I had never heard of Gill Sims’ blog ‘Peter and Jane’ from which this novel ‘Why Mummy Swears’, and its predecessor ‘Why Mummy drinks’ were born. When I was lucky enough to get my hands on a review copy from the publisher, HarperCollins via Netgalley I quickly borrowed a copy of ‘Why Mummy Drinks’ from my local (digital) library, and set about acquainting myself with the characters; titular Mummy, Ellen, her often infuriating husband Simon, their offspring, Peter and Jane, and their various PTA, school and work connections. I’ll say now that you don’t have to have read the first book as there are several snippets explaining relative events throughout the second, but to fully immerse yourself in Ellen’s world, I suggest you read them both, in order.
This novel picks up the thread two years after the first book ends, with darling daughter Jane now 11 and DESPERATE for an Instagram account and for Ellen to leave her alone because she’s virtually a grown up and her Mum is just an EMBARRASSING old person. Youngest child Peter is still farting like a champion, fiddling with everything he sees, the more inappropriate the better, and asking the worst questions imaginable, all the while eating Ellen out of house and home. Simon still doesn’t ‘get it’. He still expects Ellen to act as his social secretary, and now she’s taken voluntary redundancy to work on her aspiring career as the next big App Designer, he thinks she has nothing better to do. To be fair, she spends most of her day browsing tabloids, playing with her beloved Judgy dog, and eating biscuits, but she’s still very Busy and Important. A few weeks and a couple of Ellen-style odd decisions later, and her life has almost completely changed and she’s pushed and pulled in all directions again, both inside and outside of the home. Sam and Hannah provide light relief, as do the characters that make up the PTA. Lucy Atkinson’s Perfect Mummy, and Fiona Montague again make their presence known, albeit more lightly this time and the introduction of Charlie, an old flame, adds an interesting dynamic to the story. Some of the characters are almost caricatures, a bit overblown, but they’re well written and add to the balance nicely.
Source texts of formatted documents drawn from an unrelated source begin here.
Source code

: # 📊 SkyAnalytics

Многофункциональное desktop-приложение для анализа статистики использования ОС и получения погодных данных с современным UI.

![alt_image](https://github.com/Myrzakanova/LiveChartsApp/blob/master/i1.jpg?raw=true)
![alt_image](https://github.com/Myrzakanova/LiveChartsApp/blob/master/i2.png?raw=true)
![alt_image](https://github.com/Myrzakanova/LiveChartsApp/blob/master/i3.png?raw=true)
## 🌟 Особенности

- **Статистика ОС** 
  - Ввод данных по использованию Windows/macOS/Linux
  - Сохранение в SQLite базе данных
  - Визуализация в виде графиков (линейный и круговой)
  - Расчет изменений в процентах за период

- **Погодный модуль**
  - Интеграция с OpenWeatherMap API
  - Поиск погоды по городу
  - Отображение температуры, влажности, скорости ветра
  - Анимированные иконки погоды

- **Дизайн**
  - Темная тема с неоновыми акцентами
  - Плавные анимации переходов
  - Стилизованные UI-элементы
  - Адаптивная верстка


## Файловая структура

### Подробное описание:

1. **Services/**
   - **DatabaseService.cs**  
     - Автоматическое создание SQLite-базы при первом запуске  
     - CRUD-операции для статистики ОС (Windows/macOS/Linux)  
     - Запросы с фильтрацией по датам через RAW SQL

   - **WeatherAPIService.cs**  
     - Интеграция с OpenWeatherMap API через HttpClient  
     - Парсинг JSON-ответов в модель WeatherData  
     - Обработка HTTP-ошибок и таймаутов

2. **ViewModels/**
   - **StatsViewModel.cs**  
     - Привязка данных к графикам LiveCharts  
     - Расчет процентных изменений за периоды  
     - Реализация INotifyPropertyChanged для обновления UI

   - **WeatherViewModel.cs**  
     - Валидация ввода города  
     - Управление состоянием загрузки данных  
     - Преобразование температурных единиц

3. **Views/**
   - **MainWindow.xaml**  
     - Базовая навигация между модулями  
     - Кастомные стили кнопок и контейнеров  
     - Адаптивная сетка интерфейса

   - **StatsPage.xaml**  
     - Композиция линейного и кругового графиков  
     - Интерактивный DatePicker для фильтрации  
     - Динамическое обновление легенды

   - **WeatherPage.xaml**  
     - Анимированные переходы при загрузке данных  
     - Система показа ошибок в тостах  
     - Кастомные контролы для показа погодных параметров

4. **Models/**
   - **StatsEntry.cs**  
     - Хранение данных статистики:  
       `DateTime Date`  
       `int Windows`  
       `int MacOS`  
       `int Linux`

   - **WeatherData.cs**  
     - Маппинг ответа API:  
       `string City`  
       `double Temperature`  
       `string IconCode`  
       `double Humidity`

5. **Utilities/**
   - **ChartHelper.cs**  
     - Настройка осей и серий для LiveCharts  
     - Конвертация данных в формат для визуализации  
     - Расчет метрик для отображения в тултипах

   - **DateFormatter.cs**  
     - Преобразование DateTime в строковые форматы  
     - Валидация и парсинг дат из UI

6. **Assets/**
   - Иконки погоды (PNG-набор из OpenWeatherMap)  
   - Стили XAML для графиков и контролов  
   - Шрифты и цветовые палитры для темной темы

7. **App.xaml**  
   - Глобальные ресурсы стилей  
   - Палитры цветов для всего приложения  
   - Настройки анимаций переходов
The style reminded me a lot of the first Bridget Jones book, which as we all know, went on to huge success. There’s definitely room for a sitcom/movie here. There is an awful lot of swearing, which I don’t mind, but if you’re not fond of a potty mouth, you might be a little shocked to say the least. The thing that did annoy me a little, if I’m honest, is that the phrase ‘eleventy billion’ is one I used to use quite a lot, and used to find funny, but it’s so overused in this book I’ll be happy if I never hear it again!
I read ‘Why Mummy Swears’ over 2 days – It’s light, easy to read, and funny, if sometimes predictable. Mummies of children of all ages will enjoy this book and will recognise many of the situations that Ellen ends up in, along with sharing her frustration at the lack of support and understanding she gets trying to be a working Mum, juggling home and family life without losing her mind or killing anyone!